Published on: Tuesday, May 25, 2021

The Senate on Tuesday, on the anniversary of the murder of George Floyd, narrowly confirmed longtime civil rights attorney Kristen Clarke to be the Justice Department's civil rights chief, making her the first Black woman to fill the high-profile role (article available here).

The Senate voted 51-48 to confirm Clarke, with Sen. Susan Collins, R-Maine, as the lone Republican to support President Joe Biden's nominee to lead a powerful division of the Justice Department that's in charge of investigating police abuses and enforcing voting rights laws and federal statutes prohibiting discrimination based on race, sex, religion and other factors.
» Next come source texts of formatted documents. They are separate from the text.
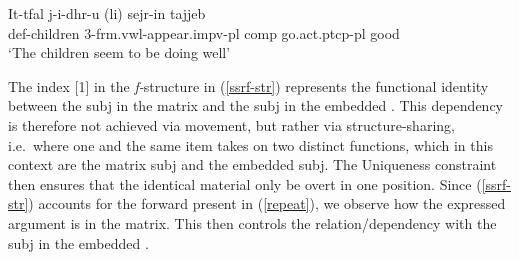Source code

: \documentclass[output=paper]{LSP/langsci}
\begin{document}
\ea \label{repeat}
\gll It-tfal j-i-dhr-u (li) sejr-in tajjeb\\
{\sc def-}children 3-{\sc frm.vwl}-appear.{\sc impv-pl} {\sc comp} go.{\sc act.ptcp-pl} good\\
\glt `The children seem to be doing well'
\z 

\ea
\label{ssrf-str}
\z

The index [1] in the \emph{f-}structure in (\ref{ssrf-str}) represents the functional identity between the {\sc subj} in the matrix and the {\sc subj} in the embedded . This dependency is therefore not achieved via movement, but rather via structure-sharing, i.e.~where one and the same  item takes on two distinct functions, which in this context are the matrix {\sc subj} and the embedded {\sc subj}. The Uniqueness constraint then ensures that the identical material only be overt in one position. Since (\ref{ssrf-str}) accounts for the forward  present in (\ref{repeat}), we observe how the expressed argument is in the matrix. This then controls the relation/dependency with the {\sc subj} in the embedded .
\end{document}

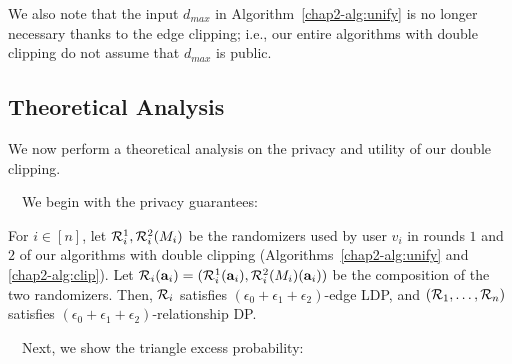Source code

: We also note that the input $d_{max}$ in Algorithm~\ref{chap2-alg:unify} is no longer necessary thanks to the edge clipping; i.e., our entire algorithms with double clipping do not assume that $d_{max}$ is public. 

\subsection{Theoretical Analysis}
\label{chap2-sub:clip_theoretical_analysis}
We now perform a theoretical analysis on the privacy and utility of our double clipping. 

\smallskip
{}~~We begin with the privacy guarantees:
\begin{theorem}\label{chap2-thm:privacy_DC}
  For $i \in [n]$, 
  let $\mathcal{R}_i^1, \mathcal{R}_i^2(M_i)$ be the randomizers used by user $v_i$ in
  rounds $1$ and $2$ of our algorithms with double clipping (Algorithms~\ref{chap2-alg:unify} and \ref{chap2-alg:clip}). 
  Let $\mathcal{R}_i(\mathbf{a}_i) = (\mathcal{R}_i^1(\mathbf{a}_i), \mathcal{R}_i^2(M_i)(\mathbf{a}_i))$ 
  be the composition of the two randomizers. 
  Then,
  $\mathcal{R}_i$ satisfies $(\epsilon_0 + \epsilon_1 + \epsilon_2)$-edge LDP, 
  and $(\mathcal{R}_1,
  \ldots, \mathcal{R}_n)$ satisfies $(\epsilon_0 + \epsilon_1 + \epsilon_2)$-relationship DP.
\end{theorem}

\smallskip
{}~~Next, we show the triangle excess probability:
The daughter of Jamaican immigrants, Clarke began her career as a Justice Department lawyer, mostly in the Civil Rights Division, from 2000 to 2006 after graduating from law school, prosecuting police brutality, hate crimes and human trafficking cases and enforcing voting rights laws. She continued advocacy work on voting rights at the NAACP Legal Defense Fund and was also the civil rights enforcement officer for the New York State Attorney General's Office. Most recently, she served as president of the Lawyers Committee for Civil Rights.

Clarke is the first woman, and first woman of color, to be confirmed by the Senate to serve as the assistant attorney general for the Civil Rights Division. Vanita Gupta, an Indian American and now the third highest ranking Justice Department official, led the civil rights office in an acting capacity in the Obama administration.